A espectacularização do quotidiano, fragmentado e disperso nas suas próprias representações, implode numa espécie de fosforescência fugaz que redunda o real num transitório e, ao mesmo tempo, infinito momento de troca de imagens. É aqui que a arquitectura serve as pretensões dos poderes difusos. De auto-representação e de apelo estético a uma identidade que o comércio dessas imagens pretende confundir como real.
Partamos das brochuras e dos suportes mediáticos que promovem os empreendimentos imobiliários eivados de “contemporaneidade” e “sofisticação”. Partamos do Tróia Resort:
"Na Área de Praia foi projectado um caleidoscópio de sensações doces e
reconfortantes como são os raios de sol que aquecem a irresistível Península de
Tróia. Junto ao fino e extenso areal o Troiaresort reinventou uma nova forma de viver a vida. Reuniu alguns dos mais audaciosos gabinetes de arquitectura que por sua vez
projectaram moradias contemporâneas que lançam um olhar intenso sobre a praia e o
mar. Traços de modernidade que convivem lado a lado com a natureza no seu melhor."
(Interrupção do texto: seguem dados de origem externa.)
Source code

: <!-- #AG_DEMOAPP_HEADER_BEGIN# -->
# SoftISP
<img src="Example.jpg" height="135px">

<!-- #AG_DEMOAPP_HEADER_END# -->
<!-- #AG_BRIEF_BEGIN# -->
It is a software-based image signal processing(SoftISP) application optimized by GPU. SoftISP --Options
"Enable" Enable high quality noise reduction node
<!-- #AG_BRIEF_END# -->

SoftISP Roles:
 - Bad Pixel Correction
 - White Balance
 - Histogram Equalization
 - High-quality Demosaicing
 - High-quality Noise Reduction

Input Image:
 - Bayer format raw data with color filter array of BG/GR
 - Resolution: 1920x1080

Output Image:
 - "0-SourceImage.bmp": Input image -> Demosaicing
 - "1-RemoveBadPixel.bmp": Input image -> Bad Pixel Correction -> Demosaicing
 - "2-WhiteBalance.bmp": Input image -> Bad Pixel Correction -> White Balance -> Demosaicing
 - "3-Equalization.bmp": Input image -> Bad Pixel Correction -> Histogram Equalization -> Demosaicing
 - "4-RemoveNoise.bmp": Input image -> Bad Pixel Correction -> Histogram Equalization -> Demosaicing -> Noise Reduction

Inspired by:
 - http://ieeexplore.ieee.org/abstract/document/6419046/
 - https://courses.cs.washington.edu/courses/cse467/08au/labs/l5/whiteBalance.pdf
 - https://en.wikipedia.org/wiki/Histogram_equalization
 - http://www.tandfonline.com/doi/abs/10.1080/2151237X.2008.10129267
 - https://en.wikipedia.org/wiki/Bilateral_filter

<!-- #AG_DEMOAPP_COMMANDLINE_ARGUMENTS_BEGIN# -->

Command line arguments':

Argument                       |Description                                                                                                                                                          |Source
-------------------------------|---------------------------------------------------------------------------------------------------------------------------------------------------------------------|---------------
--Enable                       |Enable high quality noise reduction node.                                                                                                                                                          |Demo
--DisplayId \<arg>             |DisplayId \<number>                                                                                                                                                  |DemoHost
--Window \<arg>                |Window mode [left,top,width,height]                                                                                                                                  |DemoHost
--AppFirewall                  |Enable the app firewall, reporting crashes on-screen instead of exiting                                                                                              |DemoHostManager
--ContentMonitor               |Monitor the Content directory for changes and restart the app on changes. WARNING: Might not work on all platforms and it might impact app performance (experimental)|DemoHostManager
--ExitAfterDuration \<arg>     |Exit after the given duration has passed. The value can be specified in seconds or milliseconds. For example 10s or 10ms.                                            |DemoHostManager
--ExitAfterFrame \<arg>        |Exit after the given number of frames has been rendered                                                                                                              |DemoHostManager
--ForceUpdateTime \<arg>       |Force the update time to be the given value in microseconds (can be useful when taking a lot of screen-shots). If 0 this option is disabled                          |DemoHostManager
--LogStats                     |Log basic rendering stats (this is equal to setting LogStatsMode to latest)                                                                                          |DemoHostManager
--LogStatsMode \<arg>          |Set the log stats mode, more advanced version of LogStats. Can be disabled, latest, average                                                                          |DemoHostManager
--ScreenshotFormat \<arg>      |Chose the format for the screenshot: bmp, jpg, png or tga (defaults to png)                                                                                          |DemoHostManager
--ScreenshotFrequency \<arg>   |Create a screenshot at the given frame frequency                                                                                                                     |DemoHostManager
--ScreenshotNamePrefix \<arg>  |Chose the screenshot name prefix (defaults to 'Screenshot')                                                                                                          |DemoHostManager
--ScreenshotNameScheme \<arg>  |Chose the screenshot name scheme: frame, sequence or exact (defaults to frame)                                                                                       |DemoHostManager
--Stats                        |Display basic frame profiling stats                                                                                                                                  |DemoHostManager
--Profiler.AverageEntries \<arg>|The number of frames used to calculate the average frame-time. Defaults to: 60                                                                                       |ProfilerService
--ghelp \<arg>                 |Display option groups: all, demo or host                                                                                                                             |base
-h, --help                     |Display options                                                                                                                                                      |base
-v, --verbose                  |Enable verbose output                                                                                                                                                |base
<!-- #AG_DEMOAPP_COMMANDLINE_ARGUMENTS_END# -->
"Os benefícios de um moderno resort, perfeitamente inserido numa paisagem de excepção, tornam o Troiaresort num local singular quer pelo conceito quer pela classe."
"Situados na parte ocidental da Área Central do Troiaresort, os Apartamentos Turísticos da Praia são a antecâmara do paraíso. O acesso ao dourado areal faz-se de forma privilegiada através de um caminho de descontracção e bem-estar. Veja e seja visto numa atmosfera de exclusividade."
Nada aqui é vida, ou arquitectura, se se quiser, mas tudo um pouco ruína.
Da frágil península onde os bulldozers inegociáveis atacam restará um “paraíso” fabricado e insensato, ou PIN, como lhe chama o Dr. Pinho; a já costumeira velhaca confusão entre espaço público e interesse público com a propriedade privada e interesses impenetráveis; o ressentimento enclausurado em condomínios de acesso restrito e revestido a glamour e plástico; o medo, arcaico leitmotiv demasiado humano, dissimulado em modernidade equivocada; um país, uma cultura, que se desorienta num aparente cosmopolitismo que não será mais que um provinciano desejo de ser “como os outros”.
A tudo isto a política recuou e a arquitectura demitiu-se.
Ou é isto ou é a ganância sem freios.